[Start of Attachment]

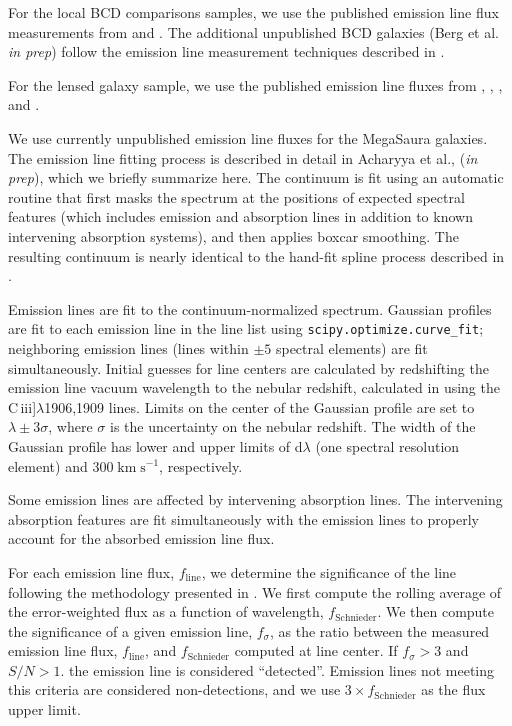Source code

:\documentclass[preprint2]{aastex62}
\newcommand{\ciii}{C\,{\sc iii}]\xspace}
\newcommand{\kms}{\ensuremath{\;\mathrm{km}\;\mathrm{s}^{-1}}\xspace}
\newcommand{\mage}{{\sc Meg}a{\sc S}a{\sc ura}\xspace}
\begin{document}
For the local BCD comparisons samples, we use the published emission line flux measurements from \citet{Berg+2016} and \citet{Senchyna+2017}. The additional unpublished BCD galaxies (Berg et al. \emph{in prep}) follow the emission line measurement techniques described in \citet{Berg+2016}.

For the lensed galaxy sample, we use the published emission line fluxes from \citet{Erb+2010}, \citet{Christensen+2012}, \citet{Stark+2014}, and \citet{Berg+2018}.

We use currently unpublished emission line fluxes for the \mage galaxies. The emission line fitting process is described in detail in Acharyya et al., (\emph{in prep}), which we briefly summarize here. The continuum is fit using an automatic routine that first masks the spectrum at the positions of expected spectral features (which includes emission and absorption lines in addition to known intervening absorption systems), and then applies boxcar smoothing. The resulting continuum is nearly identical to the hand-fit spline process described in \citet{Rigby+2018a}.

Emission lines are fit to the continuum-normalized spectrum. Gaussian profiles are fit to each emission line in the line list using {\tt scipy.optimize.curve\_fit}; neighboring emission lines (lines within $\pm 5$ spectral elements) are fit simultaneously. Initial guesses for line centers are calculated by redshifting the emission line vacuum wavelength to the nebular redshift, calculated in \citet{Rigby+2018a} using the \ciii$\lambda$1906,1909 lines. Limits on the center of the Gaussian profile are set to $\lambda \pm 3\sigma$, where $\sigma$ is the uncertainty on the nebular redshift. The width of the Gaussian profile has lower and upper limits of d$\lambda$ (one spectral resolution element) and 300\kms, respectively.

Some emission lines are affected by intervening absorption lines. The intervening absorption features are fit simultaneously with the emission lines to properly account for the absorbed emission line flux.

For each emission line flux, $f_{\mathrm{line}}$, we determine the significance of the line following the methodology presented in \citet{Schnieider+1993}. We first compute the rolling average of the error-weighted flux as a function of wavelength, $f_{\mathrm{Schnieder}}$. We then compute the significance of a given emission line, $f_{\sigma}$, as the ratio between the measured emission line flux, $f_{\mathrm{line}}$, and $f_{\mathrm{Schnieder}}$ computed at line center. If $f_{\sigma}>3$ and $S/N > 1$. the emission line is considered ``detected''. Emission lines not meeting this criteria are considered non-detections, and we use $3\times f_{\mathrm{Schnieder}}$ as the flux upper limit.
\end{document}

[End of Attachment]

#### [Problem requirements]
Look through the data above for the string "intervening" and copy every line where it appears.

#### [Output of the exercise]
We use currently unpublished emission line fluxes for the \mage galaxies. The emission line fitting process is described in detail in Acharyya et al., (\emph{in prep}), which we briefly summarize here. The continuum is fit using an automatic routine that first masks the spectrum at the positions of expected spectral features (which includes emission and absorption lines in addition to known intervening absorption systems), and then applies boxcar smoothing. The resulting continuum is nearly identical to the hand-fit spline process described in \citet{Rigby+2018a}.
Some emission lines are affected by intervening absorption lines. The intervening absorption features are fit simultaneously with the emission lines to properly account for the absorbed emission line flux.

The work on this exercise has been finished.